## PROBLEM REQUIREMENTS
Before writing anything, find the line that contains "## 3. Goals", then retype the entries below exactly from their first line through that one, without pictures.

## SUPPLIED MATERIAL
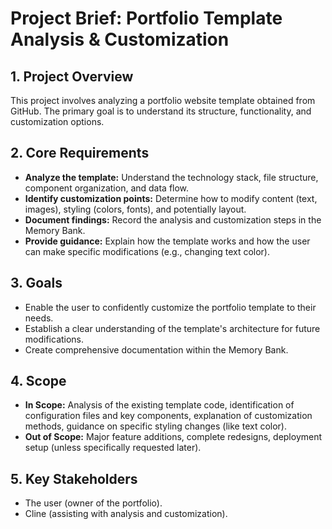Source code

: # Project Brief: Portfolio Template Analysis & Customization

## 1. Project Overview

This project involves analyzing a portfolio website template obtained from GitHub. The primary goal is to understand its structure, functionality, and customization options.

## 2. Core Requirements

*   **Analyze the template:** Understand the technology stack, file structure, component organization, and data flow.
*   **Identify customization points:** Determine how to modify content (text, images), styling (colors, fonts), and potentially layout.
*   **Document findings:** Record the analysis and customization steps in the Memory Bank.
*   **Provide guidance:** Explain how the template works and how the user can make specific modifications (e.g., changing text color).

## 3. Goals

*   Enable the user to confidently customize the portfolio template to their needs.
*   Establish a clear understanding of the template's architecture for future modifications.
*   Create comprehensive documentation within the Memory Bank.

## 4. Scope

*   **In Scope:** Analysis of the existing template code, identification of configuration files and key components, explanation of customization methods, guidance on specific styling changes (like text color).
*   **Out of Scope:** Major feature additions, complete redesigns, deployment setup (unless specifically requested later).

## 5. Key Stakeholders

*   The user (owner of the portfolio).
*   Cline (assisting with analysis and customization).
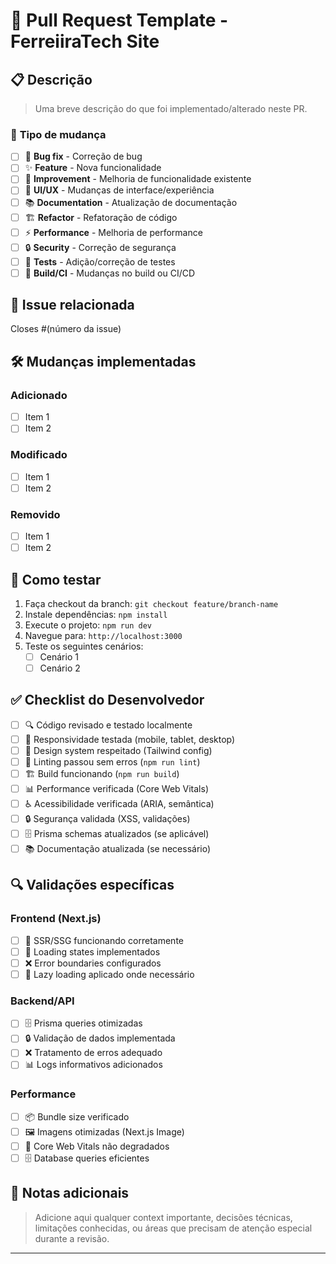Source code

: # 🚀 Pull Request Template - FerreiiraTech Site

## 📋 **Descrição**
<!-- Descreva brevemente as mudanças implementadas em português do Brasil-->
> Uma breve descrição do que foi implementado/alterado neste PR.

### 🎯 **Tipo de mudança**
<!-- Marque uma ou mais opções com [x] -->
- [ ] 🐛 **Bug fix** - Correção de bug
- [ ] ✨ **Feature** - Nova funcionalidade
- [ ] 🔧 **Improvement** - Melhoria de funcionalidade existente
- [ ] 🎨 **UI/UX** - Mudanças de interface/experiência
- [ ] 📚 **Documentation** - Atualização de documentação
- [ ] 🏗️ **Refactor** - Refatoração de código
- [ ] ⚡ **Performance** - Melhoria de performance
- [ ] 🔒 **Security** - Correção de segurança
- [ ] 🧪 **Tests** - Adição/correção de testes
- [ ] 🔨 **Build/CI** - Mudanças no build ou CI/CD

## 🔗 **Issue relacionada**
<!-- Se existir, referencie a issue relacionada -->
Closes #(número da issue)

## 🛠️ **Mudanças implementadas**
<!-- Lista detalhada das alterações -->
### Adicionado
- [ ] Item 1
- [ ] Item 2

### Modificado
- [ ] Item 1
- [ ] Item 2

### Removido
- [ ] Item 1
- [ ] Item 2

## 🧪 **Como testar**
<!-- Instruções para testar as mudanças -->
1. Faça checkout da branch: `git checkout feature/branch-name`
2. Instale dependências: `npm install`
3. Execute o projeto: `npm run dev`
4. Navegue para: `http://localhost:3000`
5. Teste os seguintes cenários:
   - [ ] Cenário 1
   - [ ] Cenário 2

## ✅ **Checklist do Desenvolvedor**
<!-- Marque todos os itens aplicáveis -->
- [ ] 🔍 Código revisado e testado localmente
- [ ] 📱 Responsividade testada (mobile, tablet, desktop)
- [ ] 🎨 Design system respeitado (Tailwind config)
- [ ] 🔧 Linting passou sem erros (`npm run lint`)
- [ ] 🏗️ Build funcionando (`npm run build`)
- [ ] 📊 Performance verificada (Core Web Vitals)
- [ ] ♿ Acessibilidade verificada (ARIA, semântica)
- [ ] 🔒 Segurança validada (XSS, validações)
- [ ] 🗄️ Prisma schemas atualizados (se aplicável)
- [ ] 📚 Documentação atualizada (se necessário)

## 🔍 **Validações específicas**
### Frontend (Next.js)
- [ ] 🎯 SSR/SSG funcionando corretamente
- [ ] 🔄 Loading states implementados
- [ ] ❌ Error boundaries configurados
- [ ] 🚀 Lazy loading aplicado onde necessário

### Backend/API
- [ ] 🗄️ Prisma queries otimizadas
- [ ] 🔒 Validação de dados implementada
- [ ] ❌ Tratamento de erros adequado
- [ ] 📊 Logs informativos adicionados

### Performance
- [ ] 📦 Bundle size verificado
- [ ] 🖼️ Imagens otimizadas (Next.js Image)
- [ ] 🎯 Core Web Vitals não degradados
- [ ] 🗄️ Database queries eficientes

## 📝 **Notas adicionais**
<!-- Qualquer informação extra relevante para os revisores -->
> Adicione aqui qualquer context importante, decisões técnicas, limitações conhecidas, ou áreas que precisam de atenção especial durante a revisão.

---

## EXERCISE SOLUTION
Source code

: # Project Brief: Portfolio Template Analysis & Customization

## 1. Project Overview

This project involves analyzing a portfolio website template obtained from GitHub. The primary goal is to understand its structure, functionality, and customization options.

## 2. Core Requirements

*   **Analyze the template:** Understand the technology stack, file structure, component organization, and data flow.
*   **Identify customization points:** Determine how to modify content (text, images), styling (colors, fonts), and potentially layout.
*   **Document findings:** Record the analysis and customization steps in the Memory Bank.
*   **Provide guidance:** Explain how the template works and how the user can make specific modifications (e.g., changing text color).

## 3. Goals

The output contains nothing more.